Re Agrippa e Berenice. — Ciascuno dei personaggi così portati in scena ha una storia alquanto memorabile. (1) Il primo chiude la linea della casa erodiana. Era il figlio dell'Agrippa la cui tragica fine è raccontata in Atti degli Apostoli 12:20 , e aveva solo diciassette anni al momento della morte del padre, in A.

D. 44. Non successe al regno di Giudea, che fu posto sotto il governo di un procuratore; ma alla morte dello zio Erode, il re di Calcide, nel 48 dC, ricevette da Claudio la sovranità di quella regione, e con essa la sovrintendenza del Tempio e la nomina dei sommi sacerdoti. Quattro anni più tardi ha ricevuto le tetrarchie che erano stati governati dai suoi prozii Filippo e Lisania ( Luca 3:1 ), con il titolo di re.

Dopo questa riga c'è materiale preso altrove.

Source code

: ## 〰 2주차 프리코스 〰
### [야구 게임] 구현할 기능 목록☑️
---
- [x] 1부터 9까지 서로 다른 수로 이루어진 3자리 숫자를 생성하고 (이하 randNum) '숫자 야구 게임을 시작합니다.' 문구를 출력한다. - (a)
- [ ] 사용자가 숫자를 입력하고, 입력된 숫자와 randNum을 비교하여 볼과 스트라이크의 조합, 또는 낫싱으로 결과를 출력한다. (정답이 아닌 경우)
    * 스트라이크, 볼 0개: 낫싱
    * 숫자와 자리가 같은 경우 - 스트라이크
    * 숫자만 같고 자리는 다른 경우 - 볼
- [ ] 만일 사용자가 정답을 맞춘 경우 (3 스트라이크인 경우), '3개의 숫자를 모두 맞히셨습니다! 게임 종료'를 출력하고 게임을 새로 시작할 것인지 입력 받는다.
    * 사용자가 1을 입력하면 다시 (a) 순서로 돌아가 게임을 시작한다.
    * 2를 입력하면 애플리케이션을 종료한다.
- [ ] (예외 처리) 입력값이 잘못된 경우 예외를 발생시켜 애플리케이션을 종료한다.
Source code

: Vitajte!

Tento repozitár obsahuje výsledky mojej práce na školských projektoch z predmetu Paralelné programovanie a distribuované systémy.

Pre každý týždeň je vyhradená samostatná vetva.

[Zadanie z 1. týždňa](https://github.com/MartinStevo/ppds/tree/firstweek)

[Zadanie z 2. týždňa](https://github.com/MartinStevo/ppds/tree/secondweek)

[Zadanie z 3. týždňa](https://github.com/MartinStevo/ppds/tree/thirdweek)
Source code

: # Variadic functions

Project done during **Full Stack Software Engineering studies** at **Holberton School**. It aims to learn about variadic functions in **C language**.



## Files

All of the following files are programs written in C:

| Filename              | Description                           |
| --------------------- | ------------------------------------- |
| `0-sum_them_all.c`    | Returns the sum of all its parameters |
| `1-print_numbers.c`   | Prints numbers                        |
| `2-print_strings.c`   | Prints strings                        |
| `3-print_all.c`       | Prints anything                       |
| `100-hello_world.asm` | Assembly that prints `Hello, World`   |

Nel 55 dC Nerone aumentò il suo regno aggiungendo alcune delle città della Galilea (Jos. Ant. xix. 9, § 1; xx. 1, § 3; 8, § 5). Visse per assistere alla distruzione di Gerusalemme e morì sotto Traiano (100 d.C.) all'età di settantatré anni. (2) La storia di Bernice, o Berenice (il nome sembra essere una forma macedone di Ferenice) si legge come un orribile romanzo, o una pagina delle cronache dei Borgia.

Era la figlia maggiore di Erode Agrippa I., e fu sposata in tenera età con suo zio, il re di Calcide. Alleanze di questa natura erano comuni nella casa erodiana e l'Erodiade dei Vangeli passava da un matrimonio incestuoso a un adulterio incestuoso. (Vedi Nota su Matteo 14:1 ). Alla sua morte Berenice rimase per alcuni anni vedova, ma cominciarono a diffondersi oscure voci che suo fratello Agrippa, succeduto al principato di Calcide, le diede, come nel caso davanti a noi, qualcosa come gli onori di regina, viveva con lei in una forma ancora più oscura di incesto, e riproduceva in Giudea i vizi di cui l'amico di suo padre, Caligola, aveva dato un così terribile esempio (Sueton.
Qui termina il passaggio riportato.